Hi, I am trying to use TensorRT to execute a Tiny-Yolov7 model with structured sparsity (2:4) and explicit quantization (PTQ). I have successfully trained and deployed on TensorRT a sparse network following this page :

Then, I followed this tutorial to perform PTQ step on my sparse model : yolo_deepstream/yolov7_qat at main · NVIDIA-AI-IOT/yolo_deepstream · GitHub

If I use “–sparsity=enable”, you will see that no sparse implementation were picked (see ‘log_sparse_ptq.txt’). With “–sparsity=force”, I see an error happening but the engine is generated and evaluated (see ‘log_force.txt’). Why? The error is :

[04/19/2023-11:08:04] [E] Error[3]:[convolutionLayer.h::setKernelWeights::30] Error Code 3: API Usage Error (Parameter check failed at: /_src/build/x86_64-gnu/release/optimizer/api/layers/convolutionLayer.h::setKernelWeights::30, condition: kernelWeights.values != nullptr

If I inspect with netron the ONNX, the weights in QuantizeLinear layers have the same zeros values of my sparsified only model. I don’t know what happened. If you could help me, it will be highly appreciated ^^


TensorRT Version: 8.5.3
GPU Type: RTX A5000-24GB
Nvidia Driver Version: 520.61.05
CUDA Version: 11.8
CUDNN Version: 8.6.0
Operating System + Version: Ubuntu 22.04 LTS
Python Version (if applicable): 3.10.6
TensorFlow Version (if applicable): not applicable
PyTorch Version (if applicable): 2.0.0
Baremetal or Container (if container which image + tag): not applicable

Relevant Files

ptq-sparse-640.onnx (24.0 MB)
log_sparse_ptq.txt (5.2 MB)
log_force.txt (5.2 MB)

Steps To Reproduce

trtexec --onnx=ptq-sparse-640.onnx --saveEngine=ptq-tiny-yolov7-sparse-640.trt --int8 --fp16 --sparsity=enable --useCudaGraph --verbose
trtexec --onnx=ptq-sparse-640.onnx --saveEngine=ptq-tiny-yolov7-sparse-640.trt --int8 --fp16 --sparsity=force --useCudaGraph --verbose


This looks like a Deepstream related issue. We will move this post to the Deepstream forum.

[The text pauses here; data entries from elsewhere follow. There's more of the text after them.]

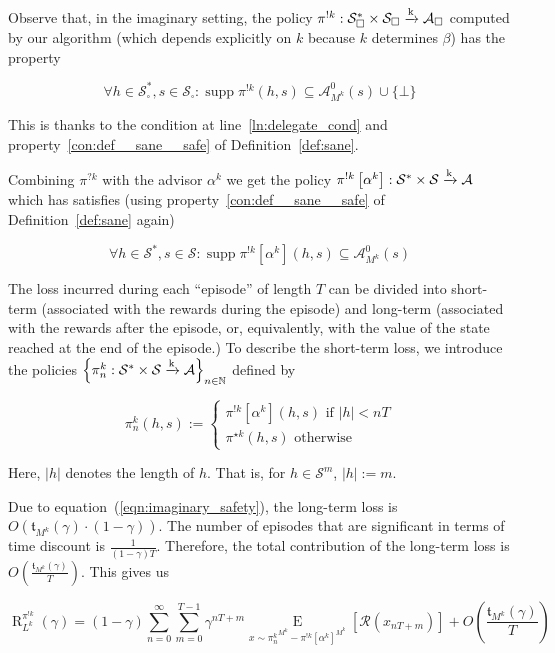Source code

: \documentclass[anon,12pt]{colt2018} %
\DeclareMathOperator{\Supp}{supp}
\newcommand{\AP}[1]{\left(#1\right)}
\newcommand{\AB}[1]{\left[#1\right]}
\newcommand{\AC}[1]{\left\{#1\right\}}
\newcommand{\Ea}[2]{\underset{#1}{\operatorname{E}}\AB{#2}}
\newcommand{\Nats}{\mathbb{N}}
\newcommand{\Abs}[1]{\left\vert #1 \right\vert}
\newcommand{\K}{\xrightarrow{\textnormal{k}}}
\newcommand{\A}{\mathcal{A}}
\newcommand{\St}{\mathcal{S}}
\newcommand{\R}{\mathcal{R}}
\newcommand{\Rg}{\operatorname{R}}
\newcommand{\Tn}{\mathfrak{t}}
\newcommand{\IP}{\pi^{!k}}
\begin{document}
Observe that, in the imaginary setting, the policy $\IP: \St_\square^* \times \St_\square \K \A_\square$ computed by our algorithm (which depends explicitly on $k$ because $k$ determines $\beta$) has the property

\begin{equation}
\forall h\in\St_\square^*,s\in\St_\square: \Supp{\IP(h,s)} \subseteq \A_{M^k}^0(s)\cup\{\bot\}
\end{equation}

This is thanks to the condition at line~\ref{ln:delegate_cond} and property~\ref{con:def__sane__safe} of Definition~\ref{def:sane}.

Combining $\pi^{?k}$ with the advisor $\alpha^k$ we get the policy $\IP\AB{\alpha^k}: \St^*\times\St\K\A$ which has satisfies (using property~\ref{con:def__sane__safe} of Definition~\ref{def:sane} again)

\begin{equation}
\label{eqn:imaginary_safety}
\forall h\in\St^*,s\in\St: \Supp{\IP\AB{\alpha^k}(h,s)} \subseteq \A_{M^k}^0(s)
\end{equation}

The loss incurred during each \enquote{episode} of length $T$ can be divided into short-term (associated with the rewards during the episode) and long-term (associated with the rewards after the episode, or, equivalently, with the value of the state reached at the end of the episode.) To describe the short-term loss, we introduce the policies $\AC{\pi_n^k: \St^* \times \St \K \A}_{n \in \Nats}$ defined by

\begin{equation}
\pi_n^k(h,s):=\begin{cases} \IP\AB{\alpha^k}(h,s) \text{ if } \Abs{h} < nT \\ \pi^{\star k}(h,s) \text{ otherwise} \end{cases}
\end{equation}

Here, $\Abs{h}$ denotes the length of $h$. That is, for $h \in \St^m$, $\Abs{h}:=m$.

Due to equation~(\ref{eqn:imaginary_safety}), the long-term loss is $O\AP{\Tn_{M^k}(\gamma)\cdot(1-\gamma)}$. The number of episodes that are significant in terms of time discount is $\frac{1}{(1-\gamma)T}$. Therefore, the total contribution of the long-term loss is $O\AP{\frac{\Tn_{M^k}(\gamma)}{T}}$. This gives us

\begin{equation}
\Rg_{L^k}^{\IP}(\gamma) = (1-\gamma)\sum_{n=0}^\infty \sum_{m=0}^{T-1} \gamma^{nT+m}\Ea{x\sim{\pi_n^k}^{M^k}-\pi^{!k}\AB{\alpha^k}^{M^k}}{\R\AP{x_{nT+m}}}+O\AP{\frac{\Tn_{M^k}(\gamma)}{T}}
\end{equation}
\end{document}
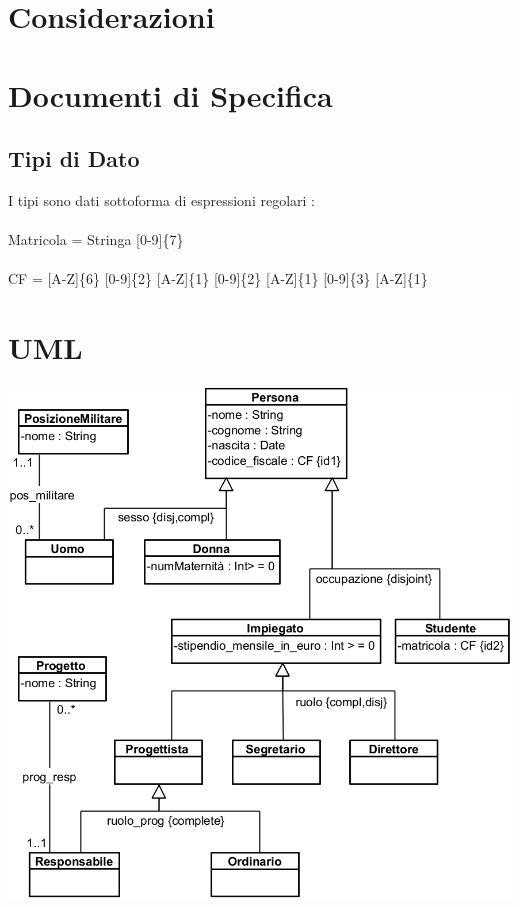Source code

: \documentclass[12pt, letterpaper]{article}
\newcommand{\acc}{\\\hphantom{}\\}
\begin{document}
\section{Considerazioni}

\section{Documenti di Specifica}

\subsection{Tipi di Dato}
I tipi sono dati sottoforma di espressioni regolari : \acc
Matricola = Stringa [0-9]\{7\}\acc 
CF = [A-Z]\{6\} [0-9]\{2\} [A-Z]\{1\} [0-9]\{2\} [A-Z]\{1\} [0-9]\{3\} [A-Z]\{1\}

\section{UML}\begin{center}
    \includegraphics[width=\textwidth]{images/UML.png}
\end{center}
\end{document}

Thanks for the quick answer.

It’s clearly a TensorRT problem. There is several parts in the github and I’m focus on the tensorRT and PTQ/QAT technic.


Hi @TakeThat42 ,
Apologies for the delayed response, i am checking on this and will update you soon.


Hi @AakankshaS,

Thanks for your concern. I will be waiting your answer.


Hi @AakankshaS,

Do you have any update on my problem? I’m still waiting your answer.